Records for the exercise
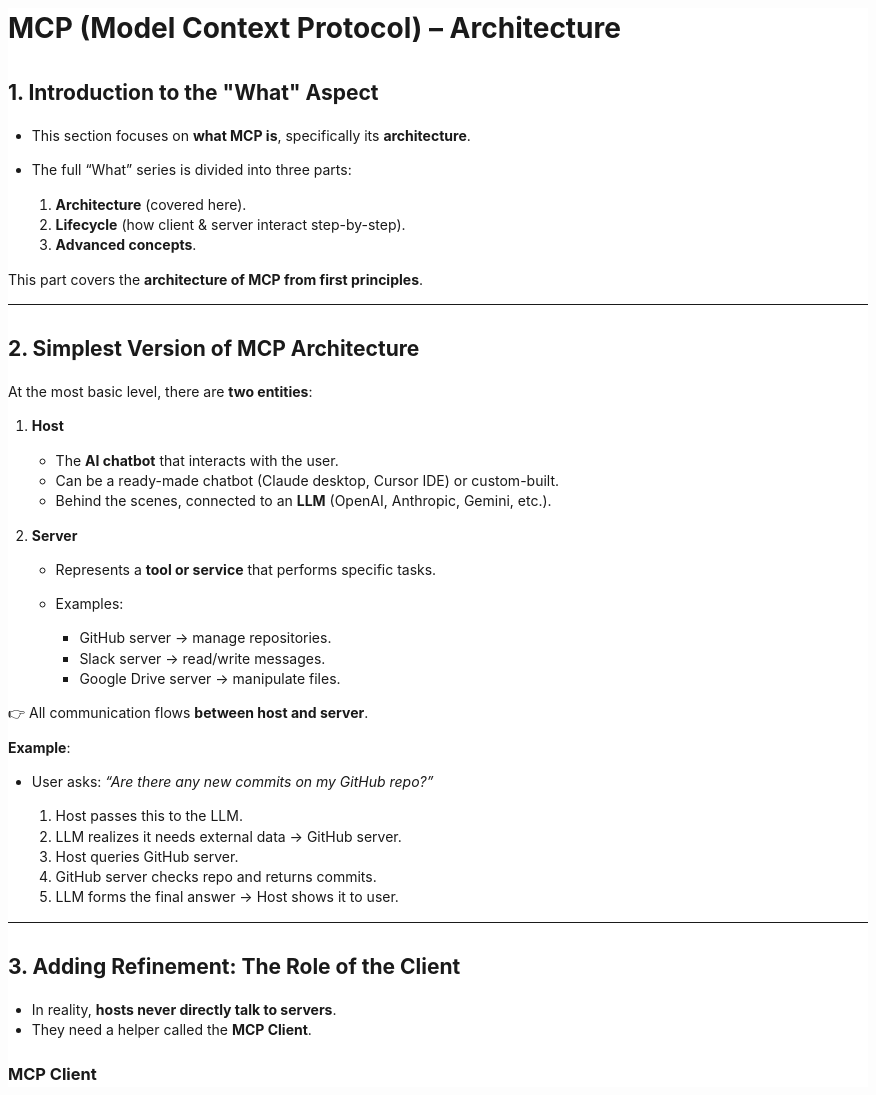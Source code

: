 # MCP (Model Context Protocol) – Architecture

## 1. Introduction to the "What" Aspect

* This section focuses on **what MCP is**, specifically its **architecture**.
* The full “What” series is divided into three parts:

  1. **Architecture** (covered here).
  2. **Lifecycle** (how client & server interact step-by-step).
  3. **Advanced concepts**.

This part covers the **architecture of MCP from first principles**.

---

## 2. Simplest Version of MCP Architecture

At the most basic level, there are **two entities**:

1. **Host**

   * The **AI chatbot** that interacts with the user.
   * Can be a ready-made chatbot (Claude desktop, Cursor IDE) or custom-built.
   * Behind the scenes, connected to an **LLM** (OpenAI, Anthropic, Gemini, etc.).

2. **Server**

   * Represents a **tool or service** that performs specific tasks.
   * Examples:

     * GitHub server → manage repositories.
     * Slack server → read/write messages.
     * Google Drive server → manipulate files.

👉 All communication flows **between host and server**.

**Example**:

* User asks: *“Are there any new commits on my GitHub repo?”*

  1. Host passes this to the LLM.
  2. LLM realizes it needs external data → GitHub server.
  3. Host queries GitHub server.
  4. GitHub server checks repo and returns commits.
  5. LLM forms the final answer → Host shows it to user.

---

## 3. Adding Refinement: The Role of the Client

* In reality, **hosts never directly talk to servers**.
* They need a helper called the **MCP Client**.

### MCP Client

What you have to do
Keep each line of the records exactly as it is while transcribing them, but leave the images behind.

Reply to the exercise
Source code

: # MCP (Model Context Protocol) – Architecture

## 1. Introduction to the "What" Aspect

* This section focuses on **what MCP is**, specifically its **architecture**.
* The full “What” series is divided into three parts:

  1. **Architecture** (covered here).
  2. **Lifecycle** (how client & server interact step-by-step).
  3. **Advanced concepts**.

This part covers the **architecture of MCP from first principles**.

---

## 2. Simplest Version of MCP Architecture

At the most basic level, there are **two entities**:

1. **Host**

   * The **AI chatbot** that interacts with the user.
   * Can be a ready-made chatbot (Claude desktop, Cursor IDE) or custom-built.
   * Behind the scenes, connected to an **LLM** (OpenAI, Anthropic, Gemini, etc.).

2. **Server**

   * Represents a **tool or service** that performs specific tasks.
   * Examples:

     * GitHub server → manage repositories.
     * Slack server → read/write messages.
     * Google Drive server → manipulate files.

👉 All communication flows **between host and server**.

**Example**:

* User asks: *“Are there any new commits on my GitHub repo?”*

  1. Host passes this to the LLM.
  2. LLM realizes it needs external data → GitHub server.
  3. Host queries GitHub server.
  4. GitHub server checks repo and returns commits.
  5. LLM forms the final answer → Host shows it to user.

---

## 3. Adding Refinement: The Role of the Client

* In reality, **hosts never directly talk to servers**.
* They need a helper called the **MCP Client**.

### MCP Client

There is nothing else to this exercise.